Passive observation doesn't work for Kurt Holyoke. If people like his art, he'd like to know. If they dislike it, he'd like to know that, too.
What matters most, says the Tampa artist, is that there is a reaction to his work — that the message becomes a medium. Which is why, when viewers see the collection of Holyoke's acrylics at the Brooksville City Hall Art Gallery, they are likely to be captivated by images that explore what the late pop artist Robert Rauschenberg called "the gap between art and life."
Rauschenberg, who was well known for compiling everyday images into provocative montages, is one of Holyoke's heroes and a major influence in what he calls his "fragmented form" style.
Using bold, bright colors, Holyoke fuses visual elements into vibrant collages that are often emotion-filled, and perhaps even a little disturbing to some observers. That combination of aesthetics and philosophy adds to the thrill of the creative process, Holyoke said.
"Placing objects into different contexts creates exciting prospects for me," Holyoke said by phone this week. "People can look at a tree and see that image a certain way.
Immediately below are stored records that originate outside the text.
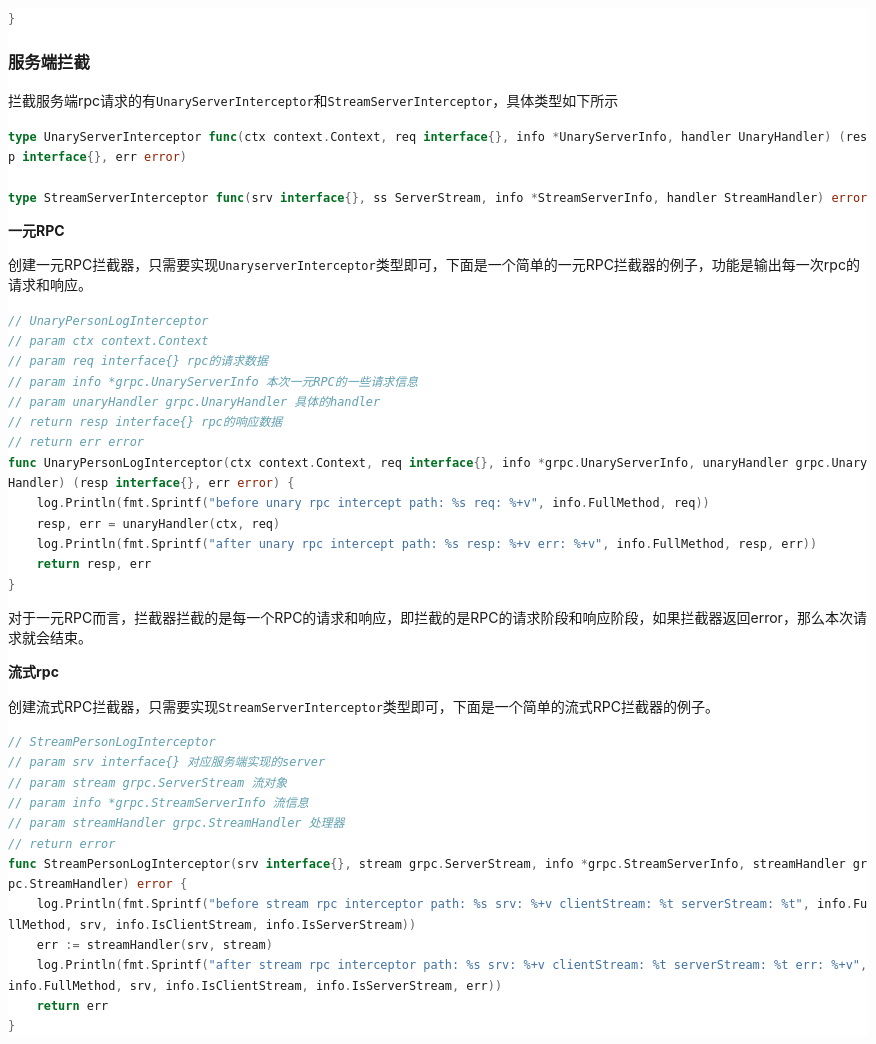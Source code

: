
 ```go
}
```

### 服务端拦截

拦截服务端rpc请求的有`UnaryServerInterceptor`和`StreamServerInterceptor`，具体类型如下所示

```go
type UnaryServerInterceptor func(ctx context.Context, req interface{}, info *UnaryServerInfo, handler UnaryHandler) (resp interface{}, err error)

type StreamServerInterceptor func(srv interface{}, ss ServerStream, info *StreamServerInfo, handler StreamHandler) error
```

**一元RPC**

创建一元RPC拦截器，只需要实现`UnaryserverInterceptor`类型即可，下面是一个简单的一元RPC拦截器的例子，功能是输出每一次rpc的请求和响应。

```go
// UnaryPersonLogInterceptor
// param ctx context.Context
// param req interface{} rpc的请求数据
// param info *grpc.UnaryServerInfo 本次一元RPC的一些请求信息
// param unaryHandler grpc.UnaryHandler 具体的handler
// return resp interface{} rpc的响应数据
// return err error
func UnaryPersonLogInterceptor(ctx context.Context, req interface{}, info *grpc.UnaryServerInfo, unaryHandler grpc.UnaryHandler) (resp interface{}, err error) {
	log.Println(fmt.Sprintf("before unary rpc intercept path: %s req: %+v", info.FullMethod, req))
	resp, err = unaryHandler(ctx, req)
	log.Println(fmt.Sprintf("after unary rpc intercept path: %s resp: %+v err: %+v", info.FullMethod, resp, err))
	return resp, err
}
```

对于一元RPC而言，拦截器拦截的是每一个RPC的请求和响应，即拦截的是RPC的请求阶段和响应阶段，如果拦截器返回error，那么本次请求就会结束。

**流式rpc**

创建流式RPC拦截器，只需要实现`StreamServerInterceptor`类型即可，下面是一个简单的流式RPC拦截器的例子。

```go
// StreamPersonLogInterceptor
// param srv interface{} 对应服务端实现的server
// param stream grpc.ServerStream 流对象
// param info *grpc.StreamServerInfo 流信息
// param streamHandler grpc.StreamHandler 处理器
// return error
func StreamPersonLogInterceptor(srv interface{}, stream grpc.ServerStream, info *grpc.StreamServerInfo, streamHandler grpc.StreamHandler) error {
	log.Println(fmt.Sprintf("before stream rpc interceptor path: %s srv: %+v clientStream: %t serverStream: %t", info.FullMethod, srv, info.IsClientStream, info.IsServerStream))
	err := streamHandler(srv, stream)
	log.Println(fmt.Sprintf("after stream rpc interceptor path: %s srv: %+v clientStream: %t serverStream: %t err: %+v", info.FullMethod, srv, info.IsClientStream, info.IsServerStream, err))
	return err
}
```

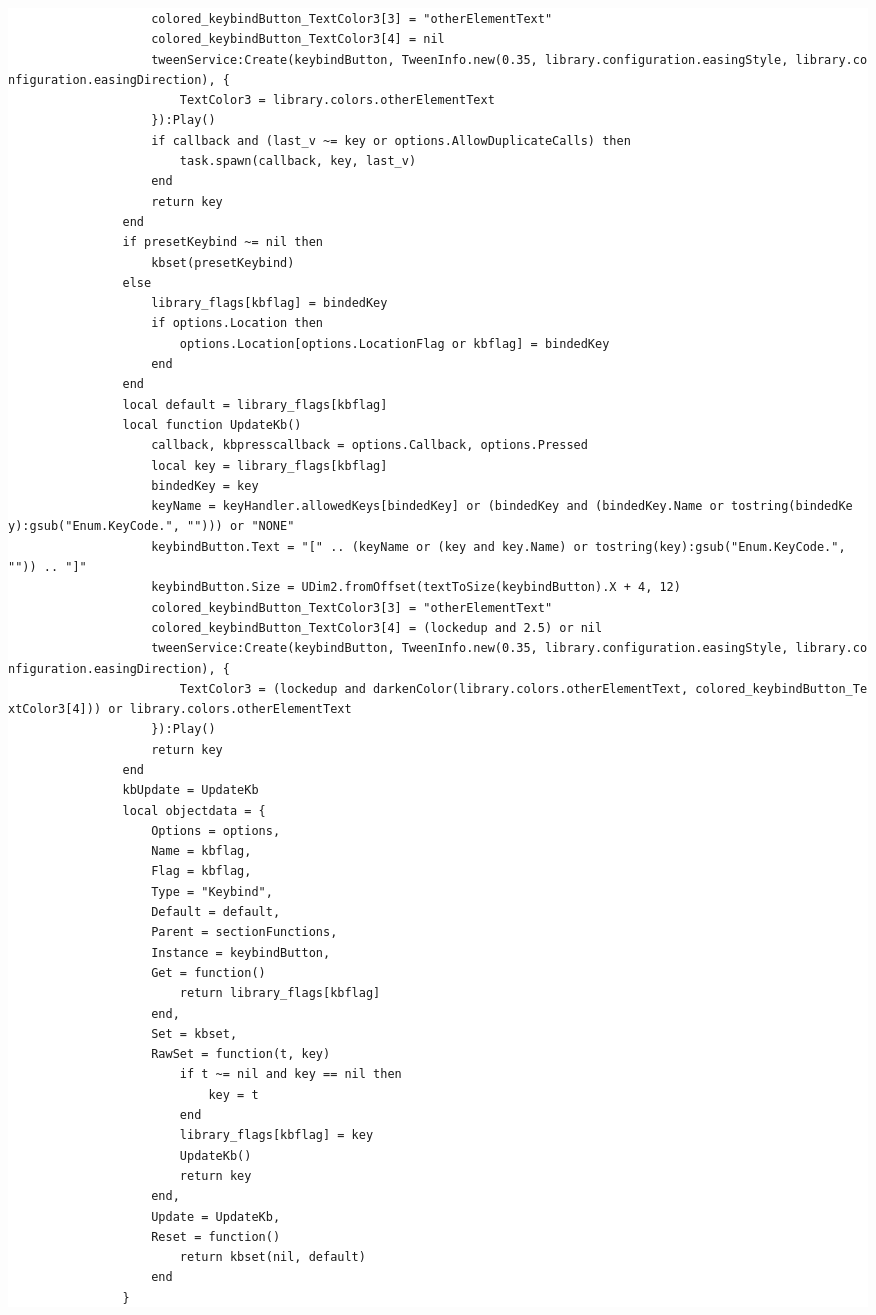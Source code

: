 						colored_keybindButton_TextColor3[3] = "otherElementText"
						colored_keybindButton_TextColor3[4] = nil
						tweenService:Create(keybindButton, TweenInfo.new(0.35, library.configuration.easingStyle, library.configuration.easingDirection), {
							TextColor3 = library.colors.otherElementText
						}):Play()
						if callback and (last_v ~= key or options.AllowDuplicateCalls) then
							task.spawn(callback, key, last_v)
						end
						return key
					end
					if presetKeybind ~= nil then
						kbset(presetKeybind)
					else
						library_flags[kbflag] = bindedKey
						if options.Location then
							options.Location[options.LocationFlag or kbflag] = bindedKey
						end
					end
					local default = library_flags[kbflag]
					local function UpdateKb()
						callback, kbpresscallback = options.Callback, options.Pressed
						local key = library_flags[kbflag]
						bindedKey = key
						keyName = keyHandler.allowedKeys[bindedKey] or (bindedKey and (bindedKey.Name or tostring(bindedKey):gsub("Enum.KeyCode.", ""))) or "NONE"
						keybindButton.Text = "[" .. (keyName or (key and key.Name) or tostring(key):gsub("Enum.KeyCode.", "")) .. "]"
						keybindButton.Size = UDim2.fromOffset(textToSize(keybindButton).X + 4, 12)
						colored_keybindButton_TextColor3[3] = "otherElementText"
						colored_keybindButton_TextColor3[4] = (lockedup and 2.5) or nil
						tweenService:Create(keybindButton, TweenInfo.new(0.35, library.configuration.easingStyle, library.configuration.easingDirection), {
							TextColor3 = (lockedup and darkenColor(library.colors.otherElementText, colored_keybindButton_TextColor3[4])) or library.colors.otherElementText
						}):Play()
						return key
					end
					kbUpdate = UpdateKb
					local objectdata = {
						Options = options,
						Name = kbflag,
						Flag = kbflag,
						Type = "Keybind",
						Default = default,
						Parent = sectionFunctions,
						Instance = keybindButton,
						Get = function()
							return library_flags[kbflag]
						end,
						Set = kbset,
						RawSet = function(t, key)
							if t ~= nil and key == nil then
								key = t
							end
							library_flags[kbflag] = key
							UpdateKb()
							return key
						end,
						Update = UpdateKb,
						Reset = function()
							return kbset(nil, default)
						end
					}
But if you rip things apart, deconstruct them, you also change the perception of them. It's the search for those possibilities that drives me to do what I do."
The 48-year-old artist, who teaches drawing and painting at Hillsborough Community College, had no real interest in an art career until well after he graduated from high school in Tampa. With his sights set on earning a degree in pharmacology, Holyoke rediscovered his childhood passion for art while studying drawing with HCC art professor Steven Holm.
"All of a sudden, I had a passion that needed to be fueled," Holyoke said. "After a while, I just realized I didn't want to do anything else."
Although considered for a full scholarship to the Art Institute of Chicago, Holyoke chose to remain in Tampa, where University of South Florida professor Theo Wujcik helped him to cultivate his interest in philosophy in the artistic realm.
After graduating from USF's honors arts program in 1995, Holyoke went on to earn his master's degree in art at California State University before returning to Tampa to pursue his career interests.
Though he works occasionally in oils, Holyoke prefers acrylics because of the vibrant hues they deliver.
"They can be a bit of a challenge to work with," he said. "They are a bit opaque when you first apply them. But they come out more as they dry. I always caution my students to be sure to allow for that."
Holyoke's own creations have been featured at several Tampa Bay-area galleries, including Pasco-Hernando Community College, the Tampa Museum of Art and the Hoffman Porges Gallery in Ybor City. He has also exhibited at the Telfair Museum of Art in Savannah, Ga.
In addition to being a devotee of the ancient Chinese martial art of tai chi chuan, Holyoke enjoys teaching art to a variety of age groups in diverse settings such as homeless shelters and inner-city elementary schools.
"I love teaching, period," he said. "Art gives people a vital outlet, a unique voice that speaks to others about themselves."